Ganie was a community builder, and she opened the first bank in Ruidoso, NM when she got tired of keeping her one-dollar coins in coffee cans. She always had grandkids and great-grandkids around. She and my great-grandfather “Big Daddy” built a family cabin where we all can still go–now there are more than 60 of us that share it. She brought people together for big family breakfasts with homemade biscuits, games of “Pounce,” and gave us all roots.

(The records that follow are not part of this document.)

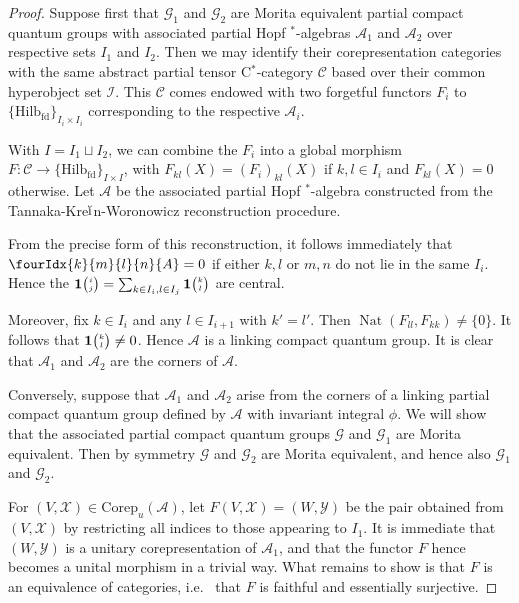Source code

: \documentclass[10pt]{article}
\DeclareMathOperator{\fin}{\mathrm{fd}}
\DeclareMathOperator{\Nat}{\mathrm{Nat}}
\newcommand{\Corep}{\mathrm{Corep}}
\newcommand{\CatCC}{\mathscr{C}}
\newcommand{\Hilb}{\mathrm{Hilb}}
\newcommand{\Grt}[3]{#1{\tiny {\begin{pmatrix} #2\\#3\end{pmatrix}}}}
\newcommand{\UnitC}[2]{\Grt{\mathbf{1}}{#1}{#2}}
\newcommand{\Gr}[5]{\fourIdx{#2}{#4}{#3}{#5}{#1}}%
\theoremstyle{definition}
\numberwithin{equation}{section}
\begin{document}
\begin{proof} Suppose first that $\mathscr{G}_1$ and $\mathscr{G}_2$ are Morita equivalent partial compact quantum groups with associated partial Hopf $^*$-algebras $\mathscr{A}_1$ and $\mathscr{A}_2$ over respective sets $I_1$ and $I_2$. Then we may identify their corepresentation categories with the same abstract partial tensor C$^*$-category $\CatCC$ based over their common hyperobject set $\mathscr{I}$. This $\CatCC$ comes endowed with two forgetful functors $F_i$ to $\{\Hilb_{\fin}\}_{I_i\times I_i}$ corresponding to the respective $\mathscr{A}_i$.

With $I = I_1\sqcup I_2$, we can combine the $F_i$ into a global morphism $F:\CatCC \rightarrow \{\Hilb_{\fin}\}_{I\times I}$, with $F_{kl}(X)=(F_i)_{kl}(X)$ if $k,l\in I_i$ and $F_{kl}(X)=0$ otherwise. Let $\mathscr{A}$ be the associated partial Hopf $^*$-algebra constructed from the Tannaka-Kre$\breve{\textrm{\i}}$n-Woronowicz reconstruction procedure. 

From the precise form of this reconstruction, it follows immediately that $\Gr{A}{k}{l}{m}{n} =0$ if either $k,l$ or $m,n$ do not lie in the same $I_i$. Hence the $\UnitC{i}{j} = \sum_{k\in I_i,l\in I_j} \UnitC{k}{l}$ are central. 

Moreover, fix $k\in I_i$ and any $l\in I_{i+1}$ with $k'=l'$. Then $\Nat(F_{ll},F_{kk})\neq \{0\}$. It follows that $\UnitC{k}{l}\neq 0$. Hence $\mathscr{A}$ is a linking compact quantum group. It is clear that $\mathscr{A}_1$ and $\mathscr{A}_2$ are the corners of $\mathscr{A}$. 

Conversely, suppose that $\mathscr{A}_1$ and $\mathscr{A}_2$ arise from the corners of a linking partial compact quantum group defined by $\mathscr{A}$ with invariant integral $\phi$. We will show that the associated partial compact quantum groups $\mathscr{G}$ and $\mathscr{G}_1$ are Morita equivalent. Then by symmetry $\mathscr{G}$ and $\mathscr{G}_2$ are Morita equivalent, and hence also $\mathscr{G}_1$ and $\mathscr{G}_2$.

For $(V,\mathscr{X}) \in \Corep_u(\mathscr{A})$, let $F(V,\mathscr{X}) = (W,\mathscr{Y})$ be the pair obtained from $(V,\mathscr{X})$ by restricting all indices to those appearing to $I_1$. It is immediate that $(W,\mathscr{Y})$ is a unitary corepresentation of $\mathscr{A}_1$, and that the functor $F$ hence becomes a unital morphism in a trivial way. What remains to show is that $F$ is an equivalence of categories, i.e.~ that $F$ is faithful and essentially surjective. 


\end{proof}
\end{document}

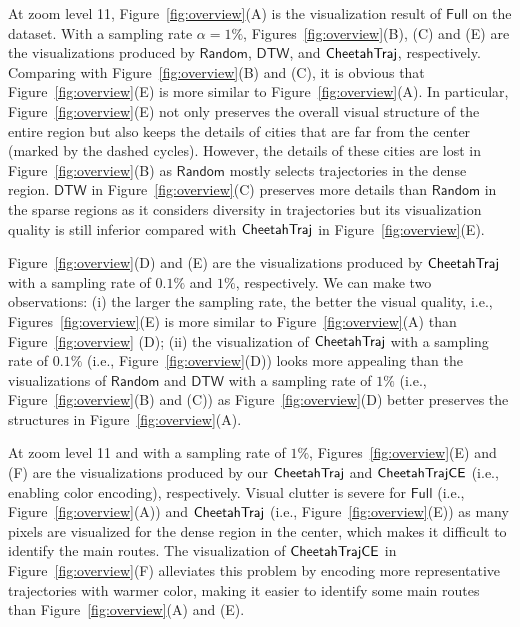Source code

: At zoom level 11, Figure~\ref{fig:overview}(A) is the visualization result of $\mathsf{Full}$ on the \pt{} dataset.
With a sampling rate $\alpha \!=\! 1\%$, Figures~\ref{fig:overview}(B), (C) and (E) are the visualizations produced by $\mathsf{Random}$, $\mathsf{DTW}$,
and $\mathsf{CheetahTraj}$, respectively. Comparing with Figure~\ref{fig:overview}(B) and (C), it is obvious that Figure~\ref{fig:overview}(E) is more similar to Figure~\ref{fig:overview}(A). In particular, Figure~\ref{fig:overview}(E) not only preserves the overall visual structure of the entire region but also keeps the details of cities that are far from the center (marked by the dashed cycles). However, the details of these cities are lost in Figure~\ref{fig:overview}(B) as $\mathsf{Random}$ mostly selects trajectories in the dense region. $\mathsf{DTW}$ in Figure~\ref{fig:overview}(C) preserves more details than $\mathsf{Random}$ in the sparse regions as it considers diversity in trajectories but its visualization quality is still inferior compared with $\mathsf{CheetahTraj}$ in Figure~\ref{fig:overview}(E).

Figure~\ref{fig:overview}(D) and (E) are the visualizations produced by $\mathsf{CheetahTraj}{}$ with a sampling rate of $0.1\%$ and $1\%$, respectively. We can make two observations: (i) the larger the sampling rate, the better the visual quality, i.e., Figures~\ref{fig:overview}(E) is more similar to Figure~\ref{fig:overview}(A) than Figure~\ref{fig:overview} (D); (ii) the visualization of $\mathsf{CheetahTraj}$ with a sampling rate of $0.1\%$ (i.e., Figure~\ref{fig:overview}(D)) looks more appealing than the visualizations of $\mathsf{Random}$ and $\mathsf{DTW}$ with a sampling rate of $1\%$ (i.e., Figure~\ref{fig:overview}(B) and (C)) as Figure~\ref{fig:overview}(D) better preserves the structures in Figure~\ref{fig:overview}(A).



 At zoom level 11 and with a sampling rate of $1\%$, Figures~\ref{fig:overview}(E) and (F) are the visualizations produced by our $\mathsf{CheetahTraj}$ and $\mathsf{CheetahTraj}\mathsf{CE}$ (i.e., enabling color encoding), respectively.
Visual clutter is severe for $\mathsf{Full}$ (i.e., Figure~\ref{fig:overview}(A)) and $\mathsf{CheetahTraj}$ (i.e., Figure~\ref{fig:overview}(E)) as many pixels are visualized for the dense region in the center, which makes it difficult to identify the main routes. The visualization of $\mathsf{CheetahTraj}\mathsf{CE}$ in Figure~\ref{fig:overview}(F) alleviates this problem by encoding more representative trajectories with warmer color, making it easier to identify some main routes than Figure~\ref{fig:overview}(A) and (E).

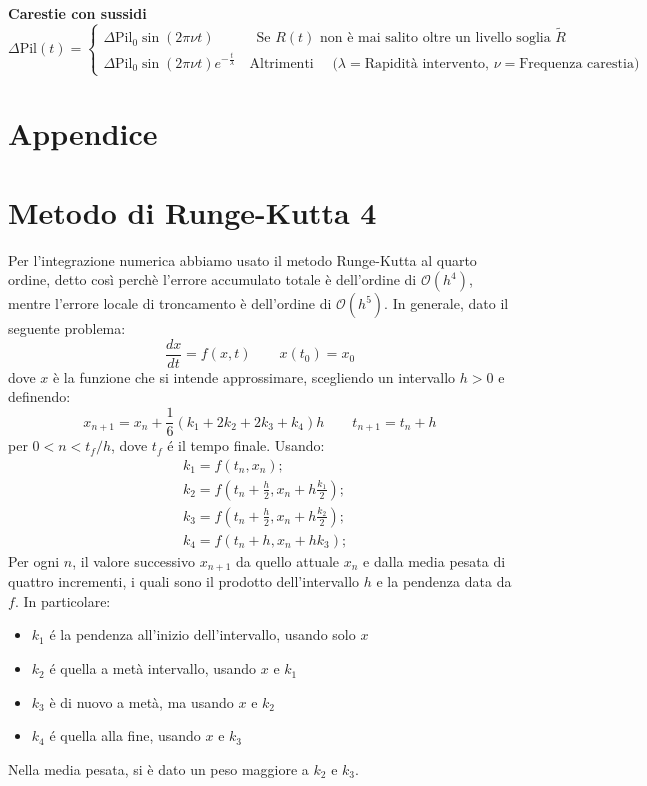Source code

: \textbf{Carestie con sussidi}
\begin{equation}
	\Delta\text{Pil}(t)=
	\begin{cases}
		\Delta\text{Pil}_0\sin(2\pi\nu t) \qquad \quad \text{Se $R(t)$ non è mai salito oltre un livello soglia $\tilde{R}$}\\
		\Delta\text{Pil}_0\sin(2\pi\nu t)e^{-\frac{t}{\lambda}} \quad \text{Altrimenti}\quad     \text{ ($\lambda=$Rapidità intervento, $\nu=$Frequenza carestia)}
	\end{cases}
\end{equation}

\newpage
\appendix
\section*{Appendice}
\section{Metodo di Runge-Kutta 4}
Per l'integrazione numerica abbiamo usato il metodo Runge-Kutta al quarto ordine, detto così perchè l'errore accumulato totale è dell'ordine di $ \mathcal{O}(h^{4}) $, mentre l'errore locale di troncamento è dell'ordine di $ \mathcal{O}(h^{5}) $. 
In generale, dato il seguente problema:
\begin{equation} \tag{A1}
\frac{dx}{dt}=f(x,t)\qquad x(t_{0})=x_{0}
\end{equation}
dove $ x $ è la funzione che si intende approssimare, scegliendo un intervallo $ h>0 $ e definendo:
\begin{equation} \tag{A2}
	x_{n+1}=x_{n}+\frac{1}{6}(k_{1}+2k_{2}+2k_{3}+k_{4})h \qquad t_{n+1}=t_{n}+h
\end{equation}
per $ 0<n<t_{f}/h $, dove $ t_{f} $ é il tempo finale. Usando:
\begin{equation} \tag{A3}
	\begin{aligned}
	&k_{1}=f(t_{n}, x_{n});\\
	&k_{2}=f(t_{n}+\frac{h}{2}, x_{n}+h\frac{k_{1}}{2});\\
	&k_{3}=f(t_{n}+\frac{h}{2}, x_{n}+h\frac{k_{2}}{2});\\
	&k_{4}=f(t_{n}+h, x_{n}+hk_{3});
\end{aligned}
\end{equation}
Per ogni $ n $, il valore successivo $ x_{n+1} $ da quello attuale $ x_{n} $ e dalla media pesata di quattro incrementi, i quali sono il prodotto dell'intervallo $ h $ e la pendenza data da $ f $. In particolare:
\begin{itemize}
	\item $ k_{1} $ é la pendenza all'inizio dell'intervallo, usando solo $ x $ 
	\item $ k_{2} $ é quella a metà intervallo, usando $ x $ e $ k_{1} $
	\item $ k_{3} $ è di nuovo a metà, ma usando $ x $ e $ k_{2} $
	\item $ k_{4} $ é quella alla fine, usando $ x $ e $ k_{3} $
\end{itemize}
Nella media pesata, si è dato un peso maggiore a $ k_{2} $ e $ k_{3} $.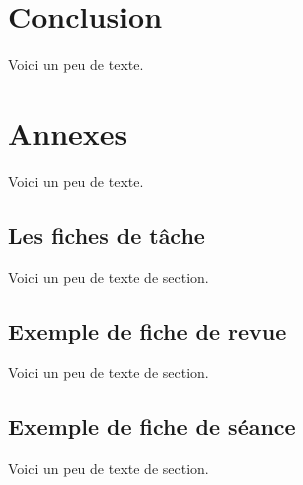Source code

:     \section{Conclusion}
    Voici un peu de texte.
    
    \section{Annexes}
    Voici un peu de texte.
    \subsection{Les fiches de tâche}
    Voici un peu de texte de section.
    \subsection{Exemple de fiche de revue}
    Voici un peu de texte de section.
    \subsection{Exemple de fiche de séance}
    Voici un peu de texte de section.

Sutter was a cook, a handworker – sewing and knitting beautifully, a home economics teacher, and a big sister who always put family first. She had a sense of beauty and style in the pieces she created and generosity that fostered depth and steadiness. I used to call her as a college student and ask her for substitutions for my baking recipes. She was always quick with an answer, and she helped me become a very creative baker. I love making up my own pancakes on Sunday mornings now because of what I learned from her. She and her siblings farmed together in West Texas their whole lives.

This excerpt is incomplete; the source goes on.